NVIDIA Blackwell Ultra GPUs Ship to Cloud Giants
NVIDIA has officially begun shipping its Blackwell Ultra GPU accelerators to major cloud providers, marking a pivotal moment in the race to build next-generation AI infrastructure. The B300-series chips — which deliver up to 1.5x the inference performance of the standard Blackwell B200 — are now en route to data centers operated by Microsoft Azure, Google Cloud, Amazon Web Services, and Oracle Cloud Infrastructure.

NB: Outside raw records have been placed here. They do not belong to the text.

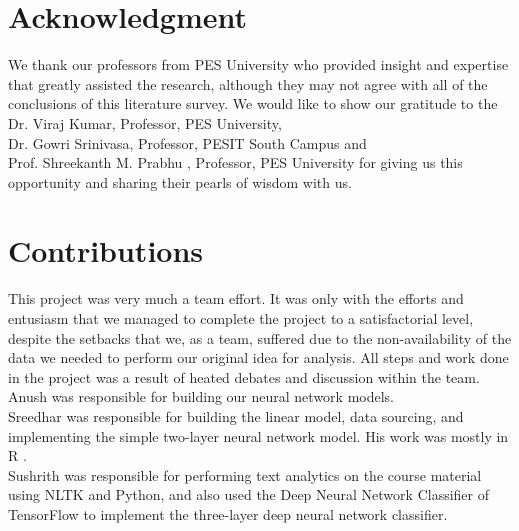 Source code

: \documentclass[conference]{IEEEtran}
\begin{document}
	\section*{Acknowledgment}
We thank our professors from PES University who provided insight and expertise that greatly assisted the research, although they may not agree with all of the conclusions of this literature survey. We would like to show our gratitude to the Dr. Viraj Kumar, Professor, PES University,\\  Dr. Gowri Srinivasa, Professor, PESIT South Campus and \\ Prof. Shreekanth M. Prabhu , Professor, PES University for giving us this opportunity and sharing their pearls of wisdom with us.

	\section*{Contributions}
This project was very much a team effort. It was only with the efforts and entusiasm that we managed to complete the project to a satisfactorial level, despite the setbacks that we, as a team, suffered due to the non-availability of the data we needed to perform our original idea for analysis. All steps and work done in the project was a result of heated debates and discussion within the team.\\
Anush was responsible for building our neural network models.\\
Sreedhar was responsible for building the linear model, data sourcing, and implementing the simple two-layer neural network model. His work was mostly in R \cite{r}.\\
Sushrith was responsible for performing text analytics on the course material using NLTK \cite{Loper02nltk:the} and Python, and also used the Deep Neural Network Classifier of TensorFlow \cite{tensorflow2015-whitepaper} to implement the three-layer deep neural network classifier.



\end{document}
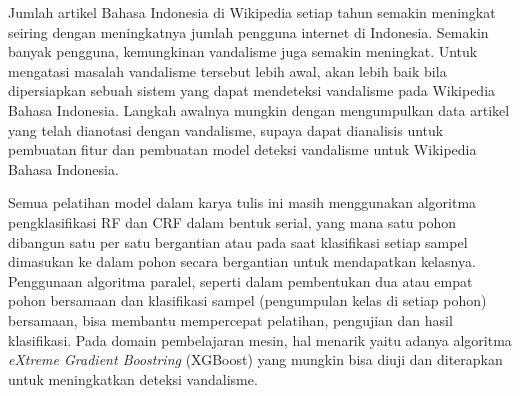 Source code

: Jumlah artikel Bahasa Indonesia di Wikipedia setiap tahun semakin meningkat
seiring dengan meningkatnya jumlah pengguna internet di Indonesia.
Semakin banyak pengguna, kemungkinan vandalisme juga semakin meningkat.
Untuk mengatasi masalah vandalisme tersebut lebih awal, akan lebih baik bila
dipersiapkan sebuah sistem yang dapat mendeteksi vandalisme pada Wikipedia
Bahasa Indonesia.
Langkah awalnya mungkin dengan mengumpulkan data artikel yang telah dianotasi
dengan vandalisme, supaya dapat dianalisis untuk pembuatan fitur dan pembuatan
model deteksi vandalisme untuk Wikipedia Bahasa Indonesia.

Semua pelatihan model dalam karya tulis ini masih menggunakan algoritma
pengklasifikasi RF dan CRF dalam bentuk serial, yang mana satu pohon dibangun
satu per satu bergantian atau pada saat klasifikasi setiap sampel dimasukan ke
dalam pohon secara bergantian untuk mendapatkan kelasnya.
Penggunaan algoritma paralel, seperti dalam pembentukan dua atau empat pohon
bersamaan dan klasifikasi sampel (pengumpulan kelas di setiap pohon)
bersamaan, bisa membantu mempercepat pelatihan, pengujian dan hasil
klasifikasi.
Pada domain pembelajaran mesin, hal menarik yaitu adanya algoritma
\textit{eXtreme Gradient Boostring} (XGBoost) \cite{chen2016xgboost} yang
mungkin bisa diuji dan diterapkan untuk meningkatkan deteksi vandalisme.
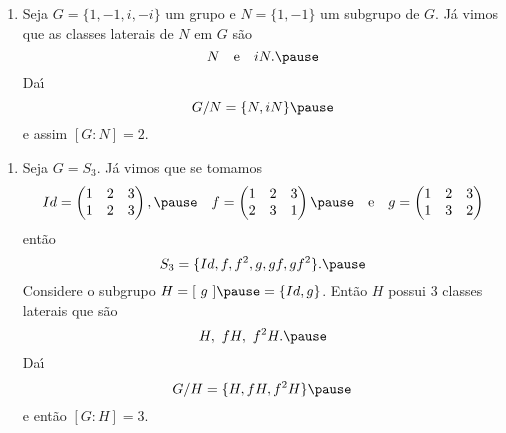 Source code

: \documentclass{beamer}
\begin{document}
    \begin{frame}
        \begin{exemplos}
            \begin{enumerate}[label=({\arabic*})]
                \item Seja $G = \{1, -1, i, -i\}$ um grupo \pause e $N = \{1, -1\}$ \pause um subgrupo de $G$. \pause Já vimos que as classes laterais de $N$ em $G$ são \pause
                \[
                    N \quad \mbox{e}\quad iN. \pause
                \]
                Da{\'\i}
                \[
                    G/N = \{N, iN\} \pause
                \]
                e assim $[G : N] = 2$.

                \seti
            \end{enumerate}
        \end{exemplos}
    \end{frame}

    \begin{frame}
        \begin{exemplos}
            \begin{enumerate}[label=({\arabic*})]
                \conti

                \item Seja $G = S_3$. \pause Já vimos que se tomamos
                \[
                    Id = \begin{pmatrix}
                        1 & 2 & 3\\
                        1 & 2 & 3
                    \end{pmatrix}, \pause\quad
                    f = \begin{pmatrix}
                        1 & 2 & 3\\
                        2 & 3 & 1
                    \end{pmatrix} \pause \quad \mbox{e}\quad
                    g = \begin{pmatrix}
                        1 & 2 & 3\\
                        1 & 3 & 2
                    \end{pmatrix}
                \]
                então
                \[
                    S_3 = \{Id, f, f^2, g, gf, gf^2\}. \pause
                \]
                Considere o subgrupo $H = [\ g\ ] \pause = \{Id, g\}$. Então $H$ possui 3 classes laterais que são
                \[
                    H,\ fH,\ f^2H. \pause
                \]
                Da{\'\i}
                \[
                    G/H = \{H, fH, f^2H\} \pause
                \]
                e então $[G : H] = 3$.
            \end{enumerate}
        \end{exemplos}
    \end{frame}
\end{document}
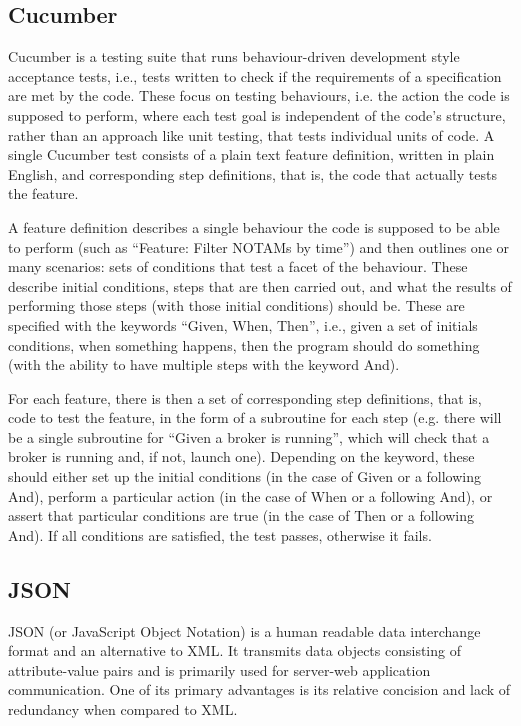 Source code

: \documentclass[a4paper, 12pt, twoside]{article}
\begin{document}
\subsection{Cucumber}
\label{sec:bg_cucumber}

Cucumber is a testing suite that runs behaviour-driven development style acceptance tests, i.e., tests written to check if the requirements of a specification are met by the code. These focus on testing behaviours, i.e. the action the code is supposed to perform, where each test goal is independent of the code’s structure, rather than an approach like unit testing, that tests individual units of code.
A single Cucumber test consists of a plain text feature definition, written in plain English, and corresponding step definitions, that is, the code that actually tests the feature.

A feature definition describes a single behaviour the code is supposed to be able to perform (such as ``Feature: Filter NOTAMs by time'') and then outlines one or many scenarios: sets of conditions that test a facet of the behaviour. These describe initial conditions, steps that are then carried out, and what the results of performing those steps (with those initial conditions) should be. These are specified with the keywords ``Given, When, Then'', i.e., given a set of initials conditions, when something happens, then the program should do something (with the ability to have multiple steps with the keyword And).

For each feature, there is then a set of corresponding step definitions, that is, code to test the feature, in the form of a subroutine for each step (e.g. there will be a single subroutine for ``Given a broker is running'', which will check that a broker is running and, if not, launch one). Depending on the keyword, these should either set up the initial conditions (in the case of Given or a following And), perform a particular action (in the case of When or a following And), or assert that particular conditions are true (in the case of Then or a following And). If all conditions are satisfied, the test passes, otherwise it fails.

\subsection{JSON}
\label{sec:bg_json}

JSON (or JavaScript Object Notation) is a human readable data interchange format and an alternative to XML. It transmits data objects consisting of attribute-value pairs and is primarily used for server-web application communication. One of its primary advantages is its relative concision and lack of redundancy when compared to XML.
\end{document}
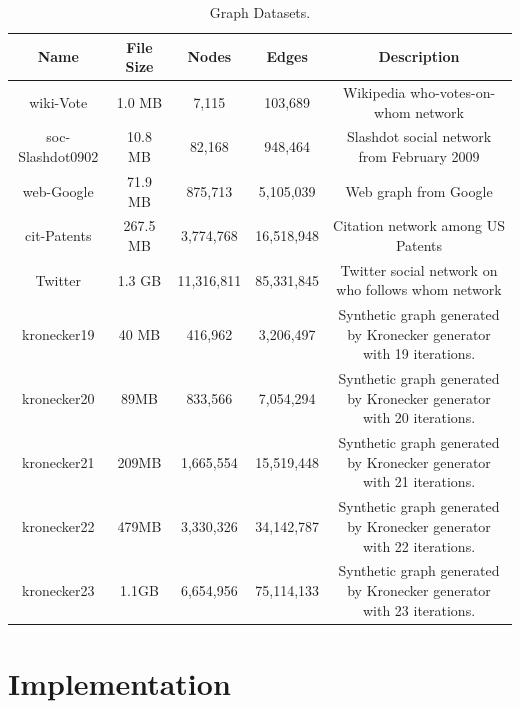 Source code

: \documentclass[10pt,conference,compsocconf]{IEEEtran}
\begin{document}
\begin{table}[!t]
\renewcommand{\arraystretch}{1.5}
\centering
\begin{tabular}{|c|c|c|c|c|}
\hline
\bfseries Name & \bfseries File Size & \bfseries Nodes & \bfseries Edges & \bfseries Description\\
\hline
wiki-Vote & 1.0 MB & 7,115 & 103,689 & Wikipedia who-votes-on-whom network\\
\hline
soc-Slashdot0902 & 10.8 MB & 82,168 & 948,464 & Slashdot social network from February 2009\\
\hline
web-Google & 71.9 MB & 875,713 & 5,105,039 & Web graph from Google\\
\hline
cit-Patents & 267.5 MB & 3,774,768 & 16,518,948 & Citation network among US Patents\\
\hline
Twitter & 1.3 GB & 11,316,811 & 85,331,845 & Twitter social network on who follows whom network\\
\hline
kronecker19 & 40 MB & 416,962 & 3,206,497 & Synthetic graph generated by Kronecker generator
 with 19 iterations.\\
\hline
kronecker20 & 89MB & 833,566 & 7,054,294 & Synthetic graph generated by Kronecker generator
 with 20 iterations.\\
\hline
kronecker21 & 209MB & 1,665,554 & 15,519,448 & Synthetic graph generated by Kronecker generator
 with 21 iterations.\\
\hline
kronecker22 & 479MB & 3,330,326 & 34,142,787 & Synthetic graph generated by Kronecker generator
 with 22 iterations.\\
\hline
kronecker23 & 1.1GB & 6,654,956 & 75,114,133 & Synthetic graph generated by Kronecker generator
 with 23 iterations.\\
\hline
\end{tabular}
\caption{Graph Datasets.}
\label{tab:attribs_graphs}
\end{table}





\section{Implementation}
\label{sec:impl}
\end{document}
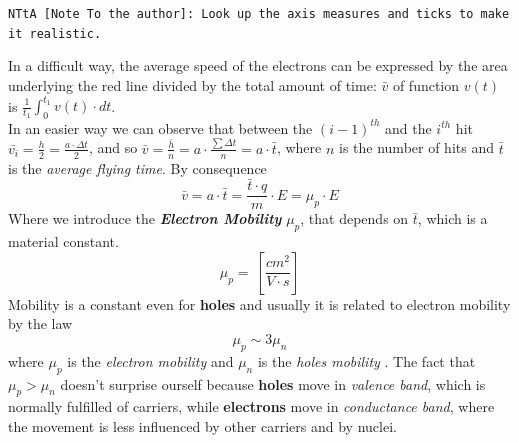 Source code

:\documentclass[12pt]{article}
\newcommand{\B}{\textbf}
\newcommand{\I}{\textit}
\begin{document}
 \verb|NTtA [Note To the author]: Look up the axis measures and ticks to make it realistic. |
\begin{center}
\end{center}
In a difficult way, the average speed of the electrons can be expressed by the area underlying the red line divided by the total amount of time: $\bar{v}$ of function $v(t)$ is $\frac{1}{t_1}\int_{0}^{t_1} v(t) \cdot dt$.\\
In an easier way we can observe that between the $(i-1)^{th}$  and the $i^{th}$ hit $\bar{v_i} = \frac{h}{2} = \frac{a\cdot \Delta t}{2}$, and so $\bar{v} = \frac{\bar{h}}{n}= a \cdot \frac{\sum\Delta t}{n} = a \cdot \bar{t}$, where $n$ is the number of hits and $\bar{t}$ is the \I{average flying time}. 
By consequence
\begin{equation}
	\bar{v} = a \cdot \bar{t} = \frac{\bar{t} \cdot q}{m}\cdot E = \mu_p \cdot E
\end{equation}  
Where we introduce the  \B{\I{Electron Mobility}} $\mu_p$, that depends on $\bar{t}$, which is a material constant.
\begin{equation}
	\mu_p = \ [\frac{cm^2}{V \cdot s}]
\end{equation}  
Mobility is a constant even for \B{holes} and usually it is related to electron mobility by the law
\begin{equation}
	\mu_p \sim 3\mu_n
\end{equation}
where $\mu_p$ is the \I{electron mobility} and $\mu_n$ is the \I{holes mobility} . 
The fact that $\mu_p > \mu_n$ doesn't surprise ourself because \B{holes} move in \I{valence band}, which is normally fulfilled of carriers, while \B{electrons} move in \I{conductance band}, where the movement is less influenced by other carriers and by nuclei.  
\end{document}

This rollout positions NVIDIA to capture an even larger share of the estimated $150 billion AI accelerator market in 2025, as hyperscalers scramble to deploy hardware capable of training and serving increasingly massive foundation models.
Key Facts at a Glance
- Blackwell Ultra B300 GPUs deliver up to 1.5x inference throughput compared to the B200, NVIDIAs previous flagship
- The chips feature 288 GB of HBM3e memory per GPU, a 50% increase over the B200's 192 GB
- Major recipients include Microsoft, Google, Amazon, Meta, and Oracle
- NVIDIA expects Blackwell Ultra to generate billions in revenue during Q3 and Q4 of fiscal year 2026
- The GB300 NVL72 rack-scale system packs 72 Blackwell Ultra GPUs into a single liquid-cooled enclosure
- Shipments arrive roughly 6 months ahead of the anticipated Rubin architecture, expected in 2026
Blackwell Ultra Delivers a Generational Leap in AI Memory
The most significant upgrade in the Blackwell Ultra lineup is its HBM3e memory capacity. Each B300 GPU ships with 288 GB of high-bandwidth memory, up from 192 GB on the standard B200. This 50% memory boost is not merely incremental — it fundamentally changes what a single GPU can accomplish.
Larger memory means AI models with hundreds of billions of parameters can reside on fewer chips. For cloud providers running inference workloads at scale, this translates directly into lower cost per query and higher throughput. A single GB300 NVL72 rack now delivers over 20 TB of aggregate HBM3e memory, enough to host even the largest commercially deployed language models without complex model parallelism strategies.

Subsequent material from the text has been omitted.